* **WHAT YOU ARE ASKED TO DO**
Word for word, reproduce all of the entries shown below.

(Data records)
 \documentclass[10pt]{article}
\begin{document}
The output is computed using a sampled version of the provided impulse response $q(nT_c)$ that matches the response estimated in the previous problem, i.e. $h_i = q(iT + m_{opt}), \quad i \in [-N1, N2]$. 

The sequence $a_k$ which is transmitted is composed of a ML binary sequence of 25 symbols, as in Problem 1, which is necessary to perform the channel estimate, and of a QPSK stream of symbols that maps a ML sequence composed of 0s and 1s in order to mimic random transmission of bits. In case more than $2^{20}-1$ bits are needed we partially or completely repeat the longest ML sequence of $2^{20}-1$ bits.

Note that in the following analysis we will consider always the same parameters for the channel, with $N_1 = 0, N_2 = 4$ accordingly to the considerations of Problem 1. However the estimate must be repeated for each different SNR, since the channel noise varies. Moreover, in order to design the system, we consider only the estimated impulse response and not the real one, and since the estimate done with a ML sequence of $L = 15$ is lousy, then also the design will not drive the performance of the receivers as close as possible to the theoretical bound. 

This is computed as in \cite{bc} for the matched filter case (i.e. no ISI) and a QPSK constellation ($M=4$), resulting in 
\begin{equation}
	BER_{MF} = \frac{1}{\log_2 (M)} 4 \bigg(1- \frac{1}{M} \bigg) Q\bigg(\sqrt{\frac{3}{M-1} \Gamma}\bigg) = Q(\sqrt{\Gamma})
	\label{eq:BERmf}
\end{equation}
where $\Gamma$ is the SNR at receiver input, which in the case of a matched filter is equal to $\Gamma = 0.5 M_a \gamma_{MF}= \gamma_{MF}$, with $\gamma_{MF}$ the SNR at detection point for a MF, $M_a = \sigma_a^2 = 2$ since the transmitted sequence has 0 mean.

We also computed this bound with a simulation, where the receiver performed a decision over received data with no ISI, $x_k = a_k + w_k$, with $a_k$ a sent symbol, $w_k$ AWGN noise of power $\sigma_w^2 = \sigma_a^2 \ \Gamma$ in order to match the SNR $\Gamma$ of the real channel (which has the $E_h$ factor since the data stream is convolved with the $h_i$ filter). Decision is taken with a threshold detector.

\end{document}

* **ANSWER TO THE EXERCISE**
 \documentclass[10pt]{article}
\begin{document}
The output is computed using a sampled version of the provided impulse response $q(nT_c)$ that matches the response estimated in the previous problem, i.e. $h_i = q(iT + m_{opt}), \quad i \in [-N1, N2]$. 

The sequence $a_k$ which is transmitted is composed of a ML binary sequence of 25 symbols, as in Problem 1, which is necessary to perform the channel estimate, and of a QPSK stream of symbols that maps a ML sequence composed of 0s and 1s in order to mimic random transmission of bits. In case more than $2^{20}-1$ bits are needed we partially or completely repeat the longest ML sequence of $2^{20}-1$ bits.

Note that in the following analysis we will consider always the same parameters for the channel, with $N_1 = 0, N_2 = 4$ accordingly to the considerations of Problem 1. However the estimate must be repeated for each different SNR, since the channel noise varies. Moreover, in order to design the system, we consider only the estimated impulse response and not the real one, and since the estimate done with a ML sequence of $L = 15$ is lousy, then also the design will not drive the performance of the receivers as close as possible to the theoretical bound. 

This is computed as in \cite{bc} for the matched filter case (i.e. no ISI) and a QPSK constellation ($M=4$), resulting in 
\begin{equation}
	BER_{MF} = \frac{1}{\log_2 (M)} 4 \bigg(1- \frac{1}{M} \bigg) Q\bigg(\sqrt{\frac{3}{M-1} \Gamma}\bigg) = Q(\sqrt{\Gamma})
	\label{eq:BERmf}
\end{equation}
where $\Gamma$ is the SNR at receiver input, which in the case of a matched filter is equal to $\Gamma = 0.5 M_a \gamma_{MF}= \gamma_{MF}$, with $\gamma_{MF}$ the SNR at detection point for a MF, $M_a = \sigma_a^2 = 2$ since the transmitted sequence has 0 mean.

We also computed this bound with a simulation, where the receiver performed a decision over received data with no ISI, $x_k = a_k + w_k$, with $a_k$ a sent symbol, $w_k$ AWGN noise of power $\sigma_w^2 = \sigma_a^2 \ \Gamma$ in order to match the SNR $\Gamma$ of the real channel (which has the $E_h$ factor since the data stream is convolved with the $h_i$ filter). Decision is taken with a threshold detector.

\end{document}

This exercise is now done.